[Given data Boundary: Start]

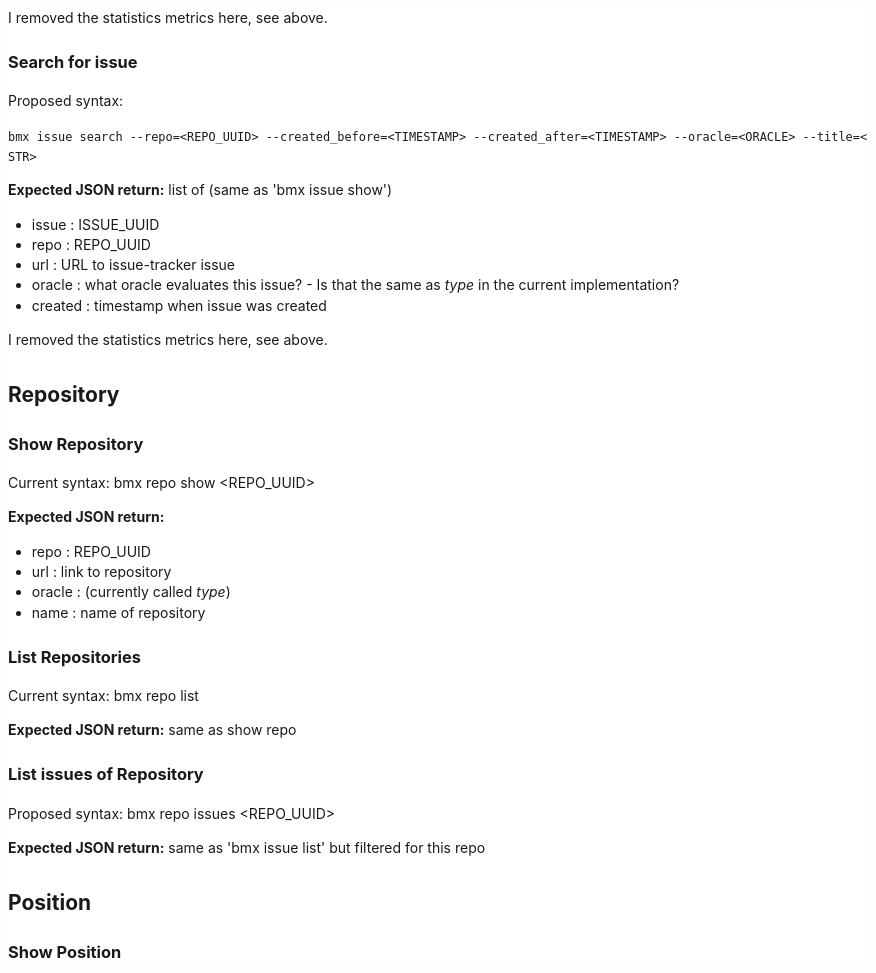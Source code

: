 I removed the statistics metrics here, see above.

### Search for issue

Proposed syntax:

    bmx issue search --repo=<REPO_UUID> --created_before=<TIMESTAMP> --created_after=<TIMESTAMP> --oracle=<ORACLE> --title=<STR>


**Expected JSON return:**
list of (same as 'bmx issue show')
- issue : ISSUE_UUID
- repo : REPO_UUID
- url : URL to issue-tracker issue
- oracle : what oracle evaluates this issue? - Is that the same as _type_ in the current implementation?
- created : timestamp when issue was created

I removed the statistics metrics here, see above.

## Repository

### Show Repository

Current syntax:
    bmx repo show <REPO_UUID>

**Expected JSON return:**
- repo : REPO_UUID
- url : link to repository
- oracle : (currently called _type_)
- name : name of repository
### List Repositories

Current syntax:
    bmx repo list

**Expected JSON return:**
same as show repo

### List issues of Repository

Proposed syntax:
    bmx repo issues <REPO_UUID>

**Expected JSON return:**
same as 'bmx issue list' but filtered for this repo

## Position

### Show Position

[Given data Boundary: End]
[Given data Boundary: Start]

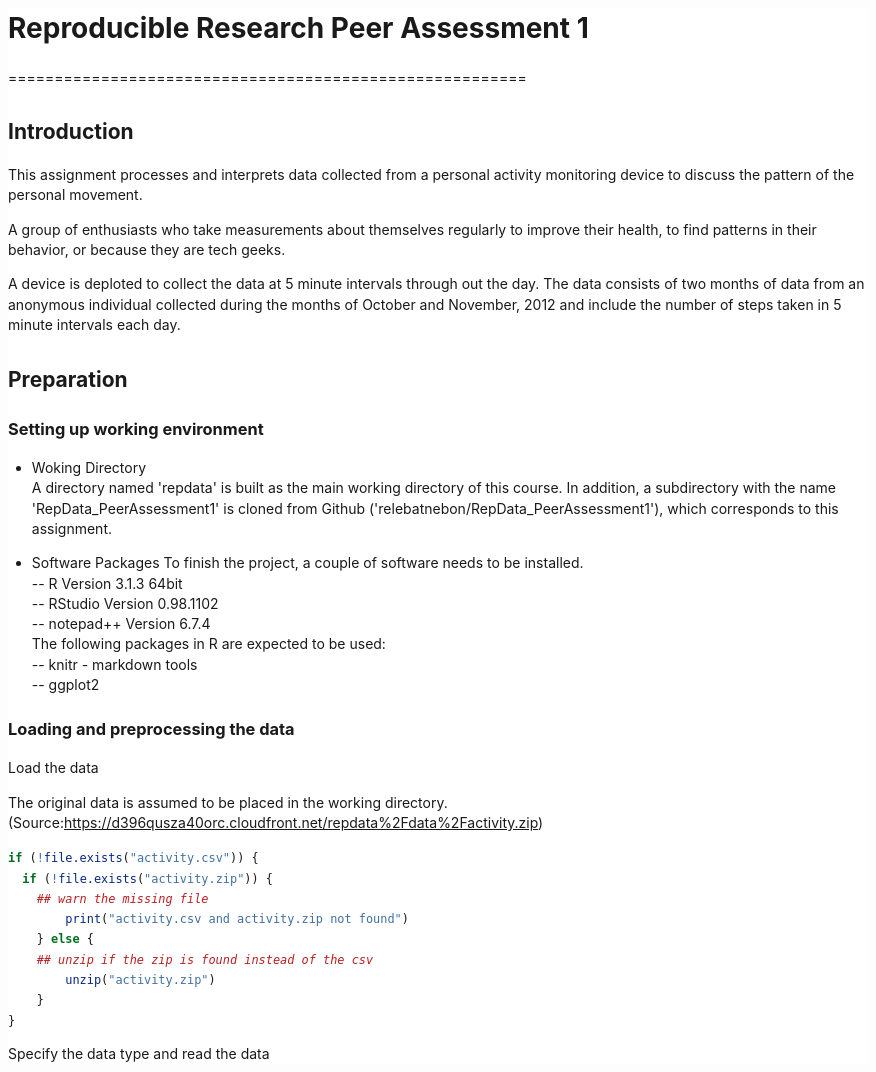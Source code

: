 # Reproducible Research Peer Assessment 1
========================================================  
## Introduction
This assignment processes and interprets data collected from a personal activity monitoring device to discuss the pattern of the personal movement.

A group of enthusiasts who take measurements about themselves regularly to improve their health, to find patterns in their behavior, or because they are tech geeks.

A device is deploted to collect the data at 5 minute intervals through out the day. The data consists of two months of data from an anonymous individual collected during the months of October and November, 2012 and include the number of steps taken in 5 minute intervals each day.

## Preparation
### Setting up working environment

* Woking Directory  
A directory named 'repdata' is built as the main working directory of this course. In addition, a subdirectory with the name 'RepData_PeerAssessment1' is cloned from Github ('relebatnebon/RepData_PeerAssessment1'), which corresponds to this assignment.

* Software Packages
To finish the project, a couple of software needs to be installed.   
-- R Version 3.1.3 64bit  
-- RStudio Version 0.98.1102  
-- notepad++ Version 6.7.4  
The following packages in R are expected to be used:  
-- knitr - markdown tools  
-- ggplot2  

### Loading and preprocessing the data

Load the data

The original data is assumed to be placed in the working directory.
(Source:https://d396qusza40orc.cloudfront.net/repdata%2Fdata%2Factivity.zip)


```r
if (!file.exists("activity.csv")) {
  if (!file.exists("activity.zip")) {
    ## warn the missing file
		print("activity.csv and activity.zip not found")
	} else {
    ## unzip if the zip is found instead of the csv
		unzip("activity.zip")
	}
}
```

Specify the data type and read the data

[Given data Boundary: End]

**Work order:** The exact lines of the material above starting at the one that contains "### Search for issue" and ending at the one that contains "- url : URL to issue-tracker issue" are what to retype; leave out everything else.

**Solution to the problem:**
### Search for issue

Proposed syntax:

    bmx issue search --repo=<REPO_UUID> --created_before=<TIMESTAMP> --created_after=<TIMESTAMP> --oracle=<ORACLE> --title=<STR>


**Expected JSON return:**
list of (same as 'bmx issue show')
- issue : ISSUE_UUID
- repo : REPO_UUID
- url : URL to issue-tracker issue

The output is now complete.